Tel est également le cas des troupes françaises en Afghanistan. Cela s’explique par un souci d’efficacité opérationnelle. La nature spécifique des opérations conduites en Afghanistan, ainsi que la nécessaire acculturation de nos troupes, impliquent un délai de rotation suffisamment long. Le retour sur expérience de l’opération « Dinner out », conduite sous la responsabilité du colonel Nicolas Le Nen, pendant 10 jours, a confirmé la pertinence du délai de rotation de 6 mois. Menée après 3 mois de présence des troupes sur le sol afghan, cette opération ne pourrait être répétée si le délai de rotation était ramené à 4 mois.

La présence des troupes pendant 6 mois est continue, sans permission. L’instauration d’une permission nécessiterait un accroissement de plus de 20 % des effectifs mobilisés, ce qui n’est pas envisageable. La durée du délai de rotation et l’absence de permission ont justifié des mesures d’accompagnement.

D’une part, le contrat moral avec nos soldats est que les troupes présentes pendant 6 mois en Afghanistan ne sont pas projetées vers un théâtre d’opérations extérieures pendant les 12 mois qui suivent leur retour en France. D’autre part, des mesures d’accompagnement psychologique ont été prises. Ainsi, sera expérimenté en juin un « sas de désengagement », dont l’objet est de permettre aux troupes quittant l’Afghanistan de se réhabituer à un rythme de vie classique, sans menace permanente pour leur sécurité. L’expérimentation de juin consistera à faire transiter par Chypre, pour 48 heures, 80 personnes en provenance des OMLT (Operational Mentoring Liaison Team) d’Afghanistan.

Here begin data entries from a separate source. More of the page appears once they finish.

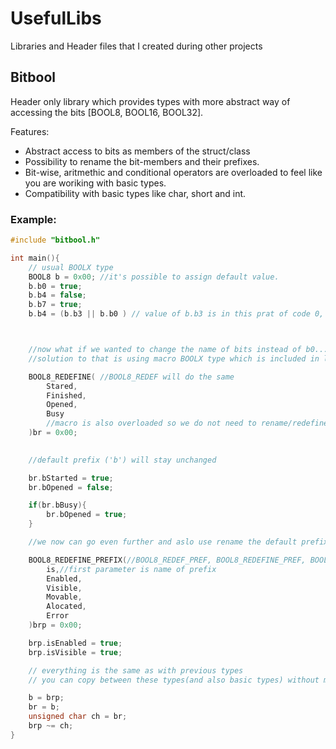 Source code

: # UsefulLibs
Libraries and Header files that I created during other projects


## Bitbool
Header only library which provides types with more abstract way of accessing the bits [BOOL8, BOOL16, BOOL32].

Features:
- Abstract access to bits as members of the struct/class
- Possibility to rename the bit-members and their prefixes.
- Bit-wise, aritmethic and conditional operators are overloaded to feel like you are woriking with basic types.
- Compatibility with basic types like char, short and int. 

### Example:

```c++
#include "bitbool.h"

int main(){
    // usual BOOLX type
    BOOL8 b = 0x00; //it's possible to assign default value.
    b.b0 = true;
    b.b4 = false;
    b.b7 = true;
    b.b4 = (b.b3 || b.b0 ) // value of b.b3 is in this prat of code 0, because we assigned it in declaration.



    //now what if we wanted to change the name of bits instead of b0...b7, to better memorize what each bit state is used for.
    //solution to that is using macro BOOLX type which is included in library, and only tested with GCC/g++ and CLANG/clang++.

    BOOL8_REDEFINE( //BOOL8_REDEF will do the same
        Stared,
        Finished,
        Opened,
        Busy
        //macro is also overloaded so we do not need to rename/redefine all bit names
    )br = 0x00;
    

    //default prefix ('b') will stay unchanged

    br.bStarted = true; 
    br.bOpened = false;

    if(br.bBusy){
        br.bOpened = true;
    }

    //we now can go even further and aslo use rename the default prefix

    BOOL8_REDEFINE_PREFIX(//BOOL8_REDEF_PREF, BOOL8_REDEFINE_PREF, BOOL8_REDEF_PREFIX will do the same
        is,//first parameter is name of prefix
        Enabled,
        Visible,
        Movable,
        Alocated,
        Error
    )brp = 0x00;

    brp.isEnabled = true;
    brp.isVisible = true;

    // everything is the same as with previous types
    // you can copy between these types(and also basic types) without manual conversion.

    b = brp;
    br = b;
    unsigned char ch = br; 
    brp ~= ch; 
}

``` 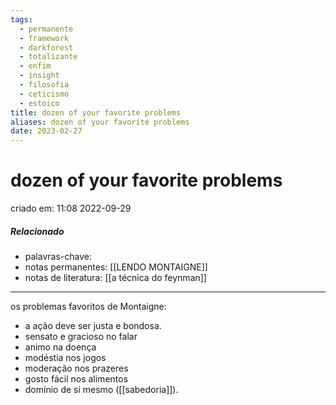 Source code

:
 ```yaml
---
tags:
  - permanente
  - framework
  - darkforest
  - totalizante
  - enfim
  - insight
  - filosofia
  - ceticismo
  - estoico
title: dozen of your favorite problems
aliases: dozen of your favorite problems
date: 2023-02-27
---
```


# dozen of your favorite problems

criado em: 11:08 2022-09-29

##### Relacionado

- palavras-chave:  
- notas permanentes: [[LENDO MONTAIGNE]] 
- notas de literatura: [[a técnica do feynman]]

---

os problemas favoritos de Montaigne:

- a ação deve ser justa e bondosa.
- sensato e gracioso no falar
- animo na doença
- modéstia nos jogos
- moderação nos prazeres
- gosto fácil nos alimentos
- domínio de si mesmo ([[sabedoria]]).

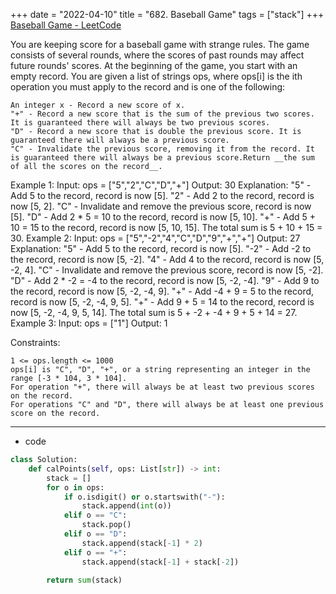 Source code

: +++ 
date = "2022-04-10"
title = "682. Baseball Game"
tags = ["stack"]
+++
[Baseball Game - LeetCode](https://leetcode.com/problems/baseball-game/)

You are keeping score for a baseball game with strange rules. The game consists of several rounds, where the scores of past rounds may affect future rounds' scores.
At the beginning of the game, you start with an empty record. You are given a list of strings ops, where ops[i] is the ith operation you must apply to the record and is one of the following:

	An integer x - Record a new score of x.
	"+" - Record a new score that is the sum of the previous two scores. It is guaranteed there will always be two previous scores.
	"D" - Record a new score that is double the previous score. It is guaranteed there will always be a previous score.
	"C" - Invalidate the previous score, removing it from the record. It is guaranteed there will always be a previous score.Return __the sum of all the scores on the record__.
 
Example 1:
Input: ops = ["5","2","C","D","+"] Output: 30 Explanation: "5" - Add 5 to the record, record is now [5]. "2" - Add 2 to the record, record is now [5, 2]. "C" - Invalidate and remove the previous score, record is now [5]. "D" - Add 2 * 5 = 10 to the record, record is now [5, 10]. "+" - Add 5 + 10 = 15 to the record, record is now [5, 10, 15]. The total sum is 5 + 10 + 15 = 30. 
Example 2:
Input: ops = ["5","-2","4","C","D","9","+","+"] Output: 27 Explanation: "5" - Add 5 to the record, record is now [5]. "-2" - Add -2 to the record, record is now [5, -2]. "4" - Add 4 to the record, record is now [5, -2, 4]. "C" - Invalidate and remove the previous score, record is now [5, -2]. "D" - Add 2 * -2 = -4 to the record, record is now [5, -2, -4]. "9" - Add 9 to the record, record is now [5, -2, -4, 9]. "+" - Add -4 + 9 = 5 to the record, record is now [5, -2, -4, 9, 5]. "+" - Add 9 + 5 = 14 to the record, record is now [5, -2, -4, 9, 5, 14]. The total sum is 5 + -2 + -4 + 9 + 5 + 14 = 27. 
Example 3:
Input: ops = ["1"] Output: 1 
 
Constraints:

	1 <= ops.length <= 1000
	ops[i] is "C", "D", "+", or a string representing an integer in the range [-3 * 104, 3 * 104].
	For operation "+", there will always be at least two previous scores on the record.
	For operations "C" and "D", there will always be at least one previous score on the record.

---
- code
```py
class Solution:
    def calPoints(self, ops: List[str]) -> int:
        stack = []
        for o in ops:
            if o.isdigit() or o.startswith("-"):
                stack.append(int(o))
            elif o == "C":
                stack.pop()
            elif o == "D":
                stack.append(stack[-1] * 2)
            elif o == "+":
                stack.append(stack[-1] + stack[-2])
            
        return sum(stack)
```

Deuxième aspect de votre question, l’impact des opérations extérieures sur les recrutements ne suscite pas d’inquiétude. Un équilibre s’est établi entre le caractère dissuasif des pertes enregistrées, notamment lors de l’accrochage d’OUZBIN en août 2008, et l’intérêt de connaître les réalités d’un théâtre d’opérations. Parmi les partants, les non-renouvellements d’engagements sont souvent dus aux contraintes de la vie militaire, en particulier la mobilité géographique et la disponibilité. Ce dernier point est important puisqu’il n’existe pas de volontariat pour les opérations extérieures : une fois choisi ce métier, on ne choisit pas ses missions, principe sans cesse rappelé à nos militaires.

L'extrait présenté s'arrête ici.